Farrill’s farewell

Karli Mauldin
Assistant News Editor

Student Government Association President Cody Farrill presided over his final meeting on Tuesday and has high hopes for his future after Troy University.

Farrill, a senior political science major from Panama City, Fla., said he covered everything in the five-point platform he set out to complete at the beginning of his term last semester.
“It was definitely a team effort,” Farrill said, in response to his five-point platform which included civic engagement, the Trojan Affinity Program, Trojan pride, plans for a new recreation center and encouragement for students to have a greater voice at the university.

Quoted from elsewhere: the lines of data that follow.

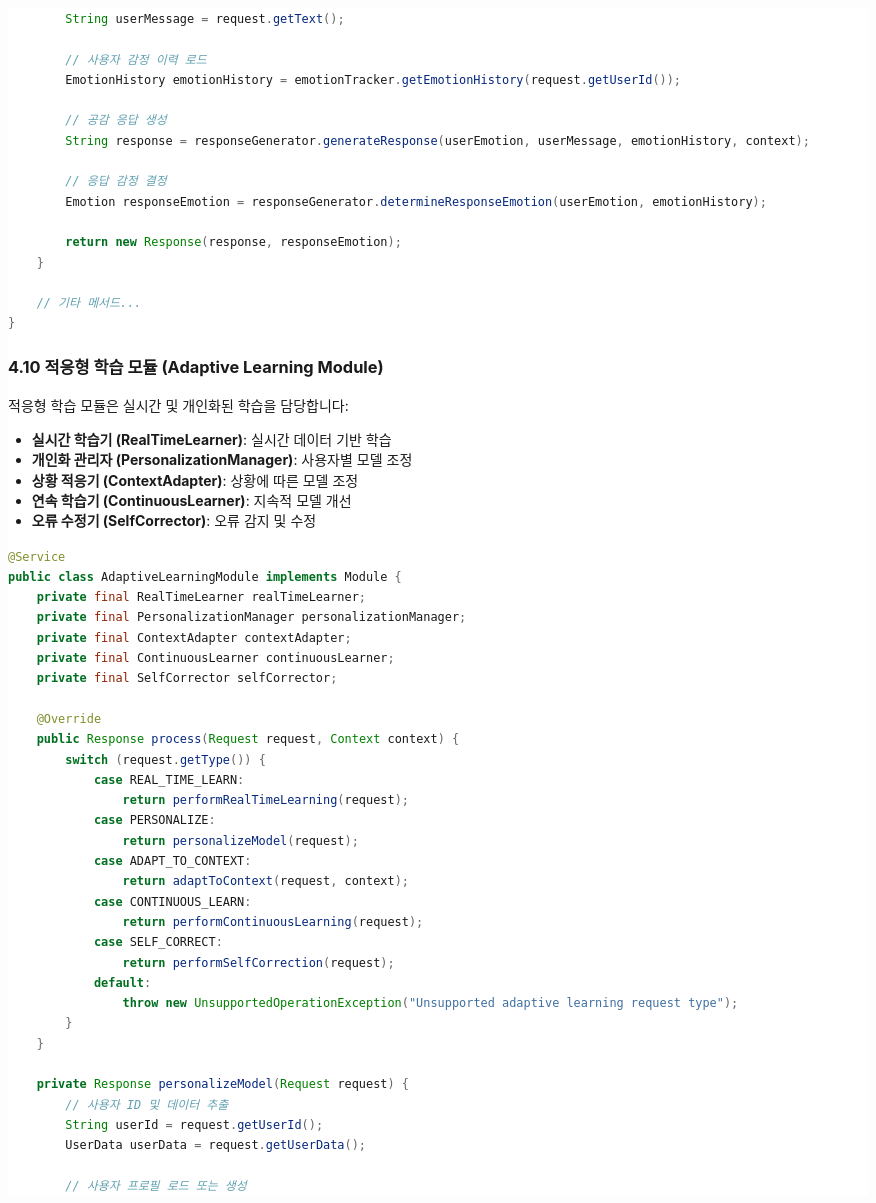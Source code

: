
 ```java
        String userMessage = request.getText();
        
        // 사용자 감정 이력 로드
        EmotionHistory emotionHistory = emotionTracker.getEmotionHistory(request.getUserId());
        
        // 공감 응답 생성
        String response = responseGenerator.generateResponse(userEmotion, userMessage, emotionHistory, context);
        
        // 응답 감정 결정
        Emotion responseEmotion = responseGenerator.determineResponseEmotion(userEmotion, emotionHistory);
        
        return new Response(response, responseEmotion);
    }
    
    // 기타 메서드...
}
```

### 4.10 적응형 학습 모듈 (Adaptive Learning Module)

적응형 학습 모듈은 실시간 및 개인화된 학습을 담당합니다:

- **실시간 학습기 (RealTimeLearner)**: 실시간 데이터 기반 학습
- **개인화 관리자 (PersonalizationManager)**: 사용자별 모델 조정
- **상황 적응기 (ContextAdapter)**: 상황에 따른 모델 조정
- **연속 학습기 (ContinuousLearner)**: 지속적 모델 개선
- **오류 수정기 (SelfCorrector)**: 오류 감지 및 수정

```java
@Service
public class AdaptiveLearningModule implements Module {
    private final RealTimeLearner realTimeLearner;
    private final PersonalizationManager personalizationManager;
    private final ContextAdapter contextAdapter;
    private final ContinuousLearner continuousLearner;
    private final SelfCorrector selfCorrector;
    
    @Override
    public Response process(Request request, Context context) {
        switch (request.getType()) {
            case REAL_TIME_LEARN:
                return performRealTimeLearning(request);
            case PERSONALIZE:
                return personalizeModel(request);
            case ADAPT_TO_CONTEXT:
                return adaptToContext(request, context);
            case CONTINUOUS_LEARN:
                return performContinuousLearning(request);
            case SELF_CORRECT:
                return performSelfCorrection(request);
            default:
                throw new UnsupportedOperationException("Unsupported adaptive learning request type");
        }
    }
    
    private Response personalizeModel(Request request) {
        // 사용자 ID 및 데이터 추출
        String userId = request.getUserId();
        UserData userData = request.getUserData();
        
        // 사용자 프로필 로드 또는 생성
```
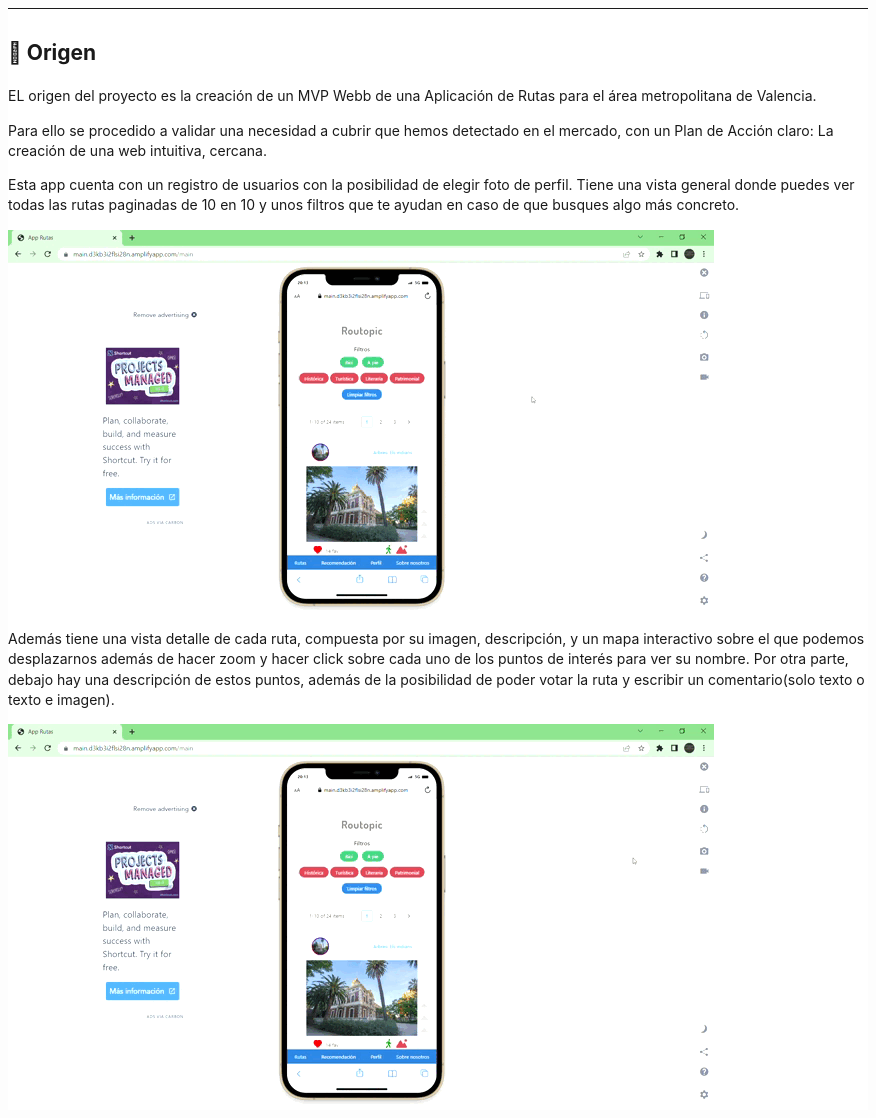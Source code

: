 


------

## :dart: Origen 

EL origen del proyecto es la creación de un MVP Webb de una Aplicación de Rutas para el área metropolitana de Valencia.

Para ello se procedido a validar una necesidad a cubrir que hemos detectado en el mercado, con un Plan de Acción claro: La creación de una web intuitiva, cercana.

Esta app cuenta con un registro de usuarios con la posibilidad de elegir foto de perfil. Tiene una vista general donde puedes ver todas las rutas paginadas de 10 en 10 y unos filtros que te ayudan en caso de que busques algo más concreto.

![foto](./src/assets/rutas.gif)



Además tiene una vista detalle de cada ruta, compuesta por su imagen, descripción, y un mapa interactivo sobre el que podemos desplazarnos además de hacer zoom y hacer click sobre cada uno de los puntos de interés para ver su nombre. Por otra parte, debajo hay una descripción de estos puntos, además de la posibilidad de poder votar la ruta y escribir un comentario(solo texto o texto e imagen). 

![foto](./src/assets/rutadetail.gif)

“This university has great leaders and administrators,” Farrill said.  “But they don’t know the problems students have if they don’t go to administrators. Students complain so much, but they don’t go to the right people. You can’t just tweet about it, you actually have to take your problem to the administrators.”
Farrill commended the students who have come forward over the last year to address issues they have had at Troy University. Farrill said that they have been courageous when they have come forward.
“They have the Trojan spirit and they are not afraid of standing up and talking about a problem they might have,” Farrill said.

Farrill said he believes the biggest legacy he is leaving behind is the Trojan Affinity Program.
“It started out small, but it will get bigger,” Farrill said. “The city of Troy is becoming a lot more entertainment friendly, with movements such as the approval of draft beer and other items. The university and the town have become a lot more student-centered.”
He plans to come back to the ribbon cutting ceremony for the new recreation center and cannot wait to see that goal be reached.
Farrill wants to continue to lobby for parking as an alumnus. He says he wants to be able to have a place to park on campus where he doesn’t get ticketed and can enjoy games and the university.
Farrill said he is grateful for administrators at Troy such as Dean Reeves, John Dew and Donna Schubert, for working with him throughout his presidency.

“Our chancellor and his office do so much for this school, and it does not get enough credit for it,” Farrill said.

Following Farrill’s graduation on May 9, he plans to attend Florida State University in August, with a scholarship he has received to study urban and regional planning with a focus in environmental policy.

In August 2015, Farrill will begin his law degree at Florida State focusing on environmental and coastal law.

“I am so thankful that I got to work at this great university. It was a very humbling experience,” Farrill said.